● **GIVEN RECORDS**
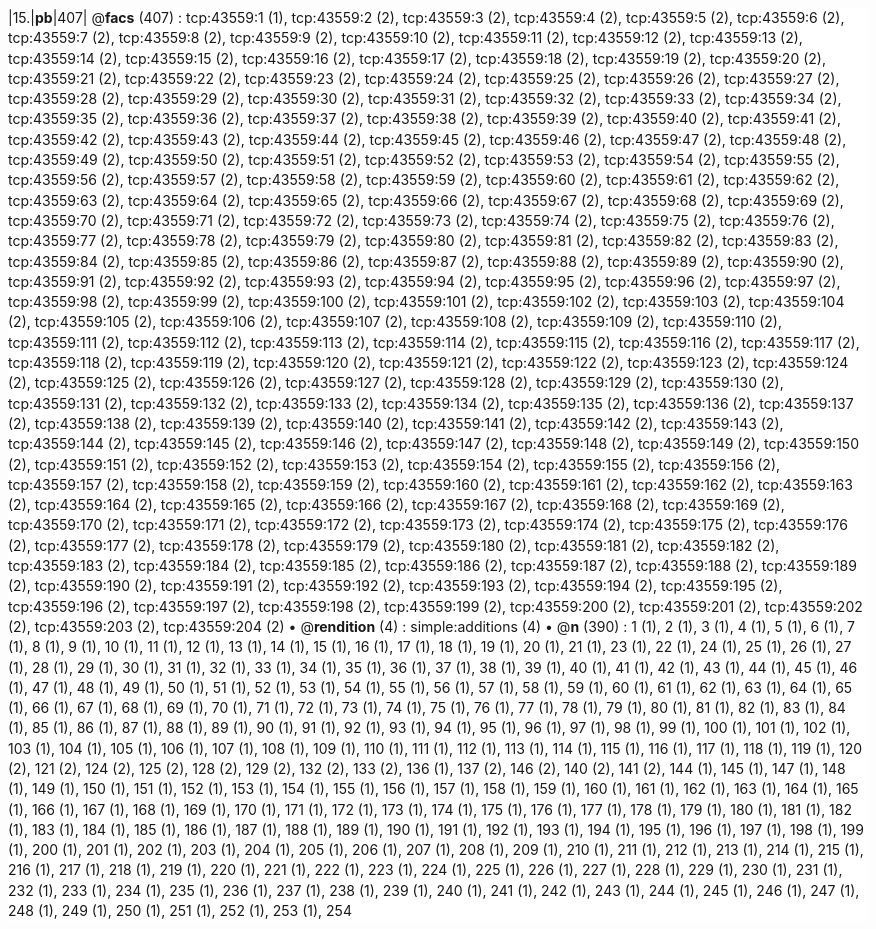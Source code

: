 |15.|__pb__|407| @__facs__ (407) : tcp:43559:1 (1), tcp:43559:2 (2), tcp:43559:3 (2), tcp:43559:4 (2), tcp:43559:5 (2), tcp:43559:6 (2), tcp:43559:7 (2), tcp:43559:8 (2), tcp:43559:9 (2), tcp:43559:10 (2), tcp:43559:11 (2), tcp:43559:12 (2), tcp:43559:13 (2), tcp:43559:14 (2), tcp:43559:15 (2), tcp:43559:16 (2), tcp:43559:17 (2), tcp:43559:18 (2), tcp:43559:19 (2), tcp:43559:20 (2), tcp:43559:21 (2), tcp:43559:22 (2), tcp:43559:23 (2), tcp:43559:24 (2), tcp:43559:25 (2), tcp:43559:26 (2), tcp:43559:27 (2), tcp:43559:28 (2), tcp:43559:29 (2), tcp:43559:30 (2), tcp:43559:31 (2), tcp:43559:32 (2), tcp:43559:33 (2), tcp:43559:34 (2), tcp:43559:35 (2), tcp:43559:36 (2), tcp:43559:37 (2), tcp:43559:38 (2), tcp:43559:39 (2), tcp:43559:40 (2), tcp:43559:41 (2), tcp:43559:42 (2), tcp:43559:43 (2), tcp:43559:44 (2), tcp:43559:45 (2), tcp:43559:46 (2), tcp:43559:47 (2), tcp:43559:48 (2), tcp:43559:49 (2), tcp:43559:50 (2), tcp:43559:51 (2), tcp:43559:52 (2), tcp:43559:53 (2), tcp:43559:54 (2), tcp:43559:55 (2), tcp:43559:56 (2), tcp:43559:57 (2), tcp:43559:58 (2), tcp:43559:59 (2), tcp:43559:60 (2), tcp:43559:61 (2), tcp:43559:62 (2), tcp:43559:63 (2), tcp:43559:64 (2), tcp:43559:65 (2), tcp:43559:66 (2), tcp:43559:67 (2), tcp:43559:68 (2), tcp:43559:69 (2), tcp:43559:70 (2), tcp:43559:71 (2), tcp:43559:72 (2), tcp:43559:73 (2), tcp:43559:74 (2), tcp:43559:75 (2), tcp:43559:76 (2), tcp:43559:77 (2), tcp:43559:78 (2), tcp:43559:79 (2), tcp:43559:80 (2), tcp:43559:81 (2), tcp:43559:82 (2), tcp:43559:83 (2), tcp:43559:84 (2), tcp:43559:85 (2), tcp:43559:86 (2), tcp:43559:87 (2), tcp:43559:88 (2), tcp:43559:89 (2), tcp:43559:90 (2), tcp:43559:91 (2), tcp:43559:92 (2), tcp:43559:93 (2), tcp:43559:94 (2), tcp:43559:95 (2), tcp:43559:96 (2), tcp:43559:97 (2), tcp:43559:98 (2), tcp:43559:99 (2), tcp:43559:100 (2), tcp:43559:101 (2), tcp:43559:102 (2), tcp:43559:103 (2), tcp:43559:104 (2), tcp:43559:105 (2), tcp:43559:106 (2), tcp:43559:107 (2), tcp:43559:108 (2), tcp:43559:109 (2), tcp:43559:110 (2), tcp:43559:111 (2), tcp:43559:112 (2), tcp:43559:113 (2), tcp:43559:114 (2), tcp:43559:115 (2), tcp:43559:116 (2), tcp:43559:117 (2), tcp:43559:118 (2), tcp:43559:119 (2), tcp:43559:120 (2), tcp:43559:121 (2), tcp:43559:122 (2), tcp:43559:123 (2), tcp:43559:124 (2), tcp:43559:125 (2), tcp:43559:126 (2), tcp:43559:127 (2), tcp:43559:128 (2), tcp:43559:129 (2), tcp:43559:130 (2), tcp:43559:131 (2), tcp:43559:132 (2), tcp:43559:133 (2), tcp:43559:134 (2), tcp:43559:135 (2), tcp:43559:136 (2), tcp:43559:137 (2), tcp:43559:138 (2), tcp:43559:139 (2), tcp:43559:140 (2), tcp:43559:141 (2), tcp:43559:142 (2), tcp:43559:143 (2), tcp:43559:144 (2), tcp:43559:145 (2), tcp:43559:146 (2), tcp:43559:147 (2), tcp:43559:148 (2), tcp:43559:149 (2), tcp:43559:150 (2), tcp:43559:151 (2), tcp:43559:152 (2), tcp:43559:153 (2), tcp:43559:154 (2), tcp:43559:155 (2), tcp:43559:156 (2), tcp:43559:157 (2), tcp:43559:158 (2), tcp:43559:159 (2), tcp:43559:160 (2), tcp:43559:161 (2), tcp:43559:162 (2), tcp:43559:163 (2), tcp:43559:164 (2), tcp:43559:165 (2), tcp:43559:166 (2), tcp:43559:167 (2), tcp:43559:168 (2), tcp:43559:169 (2), tcp:43559:170 (2), tcp:43559:171 (2), tcp:43559:172 (2), tcp:43559:173 (2), tcp:43559:174 (2), tcp:43559:175 (2), tcp:43559:176 (2), tcp:43559:177 (2), tcp:43559:178 (2), tcp:43559:179 (2), tcp:43559:180 (2), tcp:43559:181 (2), tcp:43559:182 (2), tcp:43559:183 (2), tcp:43559:184 (2), tcp:43559:185 (2), tcp:43559:186 (2), tcp:43559:187 (2), tcp:43559:188 (2), tcp:43559:189 (2), tcp:43559:190 (2), tcp:43559:191 (2), tcp:43559:192 (2), tcp:43559:193 (2), tcp:43559:194 (2), tcp:43559:195 (2), tcp:43559:196 (2), tcp:43559:197 (2), tcp:43559:198 (2), tcp:43559:199 (2), tcp:43559:200 (2), tcp:43559:201 (2), tcp:43559:202 (2), tcp:43559:203 (2), tcp:43559:204 (2)  •  @__rendition__ (4) : simple:additions (4)  •  @__n__ (390) : 1 (1), 2 (1), 3 (1), 4 (1), 5 (1), 6 (1), 7 (1), 8 (1), 9 (1), 10 (1), 11 (1), 12 (1), 13 (1), 14 (1), 15 (1), 16 (1), 17 (1), 18 (1), 19 (1), 20 (1), 21 (1), 23 (1), 22 (1), 24 (1), 25 (1), 26 (1), 27 (1), 28 (1), 29 (1), 30 (1), 31 (1), 32 (1), 33 (1), 34 (1), 35 (1), 36 (1), 37 (1), 38 (1), 39 (1), 40 (1), 41 (1), 42 (1), 43 (1), 44 (1), 45 (1), 46 (1), 47 (1), 48 (1), 49 (1), 50 (1), 51 (1), 52 (1), 53 (1), 54 (1), 55 (1), 56 (1), 57 (1), 58 (1), 59 (1), 60 (1), 61 (1), 62 (1), 63 (1), 64 (1), 65 (1), 66 (1), 67 (1), 68 (1), 69 (1), 70 (1), 71 (1), 72 (1), 73 (1), 74 (1), 75 (1), 76 (1), 77 (1), 78 (1), 79 (1), 80 (1), 81 (1), 82 (1), 83 (1), 84 (1), 85 (1), 86 (1), 87 (1), 88 (1), 89 (1), 90 (1), 91 (1), 92 (1), 93 (1), 94 (1), 95 (1), 96 (1), 97 (1), 98 (1), 99 (1), 100 (1), 101 (1), 102 (1), 103 (1), 104 (1), 105 (1), 106 (1), 107 (1), 108 (1), 109 (1), 110 (1), 111 (1), 112 (1), 113 (1), 114 (1), 115 (1), 116 (1), 117 (1), 118 (1), 119 (1), 120 (2), 121 (2), 124 (2), 125 (2), 128 (2), 129 (2), 132 (2), 133 (2), 136 (1), 137 (2), 146 (2), 140 (2), 141 (2), 144 (1), 145 (1), 147 (1), 148 (1), 149 (1), 150 (1), 151 (1), 152 (1), 153 (1), 154 (1), 155 (1), 156 (1), 157 (1), 158 (1), 159 (1), 160 (1), 161 (1), 162 (1), 163 (1), 164 (1), 165 (1), 166 (1), 167 (1), 168 (1), 169 (1), 170 (1), 171 (1), 172 (1), 173 (1), 174 (1), 175 (1), 176 (1), 177 (1), 178 (1), 179 (1), 180 (1), 181 (1), 182 (1), 183 (1), 184 (1), 185 (1), 186 (1), 187 (1), 188 (1), 189 (1), 190 (1), 191 (1), 192 (1), 193 (1), 194 (1), 195 (1), 196 (1), 197 (1), 198 (1), 199 (1), 200 (1), 201 (1), 202 (1), 203 (1), 204 (1), 205 (1), 206 (1), 207 (1), 208 (1), 209 (1), 210 (1), 211 (1), 212 (1), 213 (1), 214 (1), 215 (1), 216 (1), 217 (1), 218 (1), 219 (1), 220 (1), 221 (1), 222 (1), 223 (1), 224 (1), 225 (1), 226 (1), 227 (1), 228 (1), 229 (1), 230 (1), 231 (1), 232 (1), 233 (1), 234 (1), 235 (1), 236 (1), 237 (1), 238 (1), 239 (1), 240 (1), 241 (1), 242 (1), 243 (1), 244 (1), 245 (1), 246 (1), 247 (1), 248 (1), 249 (1), 250 (1), 251 (1), 252 (1), 253 (1), 254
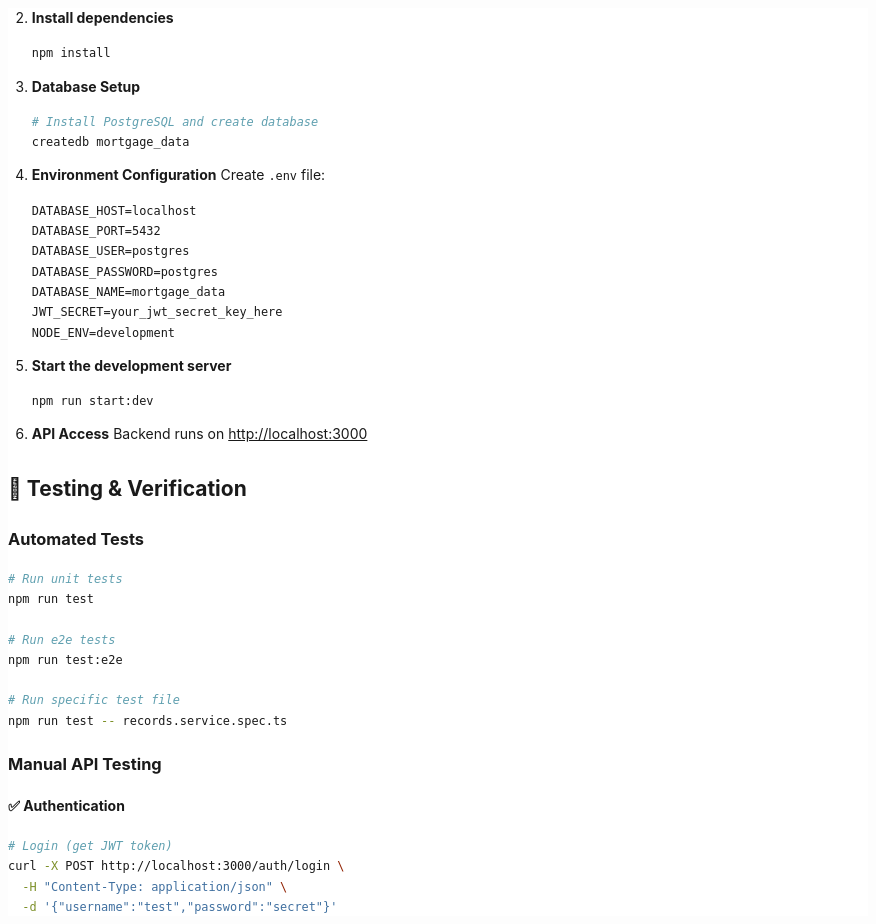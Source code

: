 2. **Install dependencies**
   ```bash
   npm install
   ```

3. **Database Setup**
   ```bash
   # Install PostgreSQL and create database
   createdb mortgage_data
   ```

4. **Environment Configuration**
   Create `.env` file:
   ```env
   DATABASE_HOST=localhost
   DATABASE_PORT=5432
   DATABASE_USER=postgres
   DATABASE_PASSWORD=postgres
   DATABASE_NAME=mortgage_data
   JWT_SECRET=your_jwt_secret_key_here
   NODE_ENV=development
   ```

5. **Start the development server**
   ```bash
   npm run start:dev
   ```

6. **API Access**
   Backend runs on [http://localhost:3000](http://localhost:3000)

## 🧪 Testing & Verification

### Automated Tests
```bash
# Run unit tests
npm run test

# Run e2e tests
npm run test:e2e

# Run specific test file
npm run test -- records.service.spec.ts
```

### Manual API Testing

#### ✅ Authentication
```bash
# Login (get JWT token)
curl -X POST http://localhost:3000/auth/login \
  -H "Content-Type: application/json" \
  -d '{"username":"test","password":"secret"}'
```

● **ABOUT THIS EXERCISE**
For every line of the material above that contains the word "Testing", show the line.

● **YOUR RESPONSE**
## 🧪 Testing & Verification
### Manual API Testing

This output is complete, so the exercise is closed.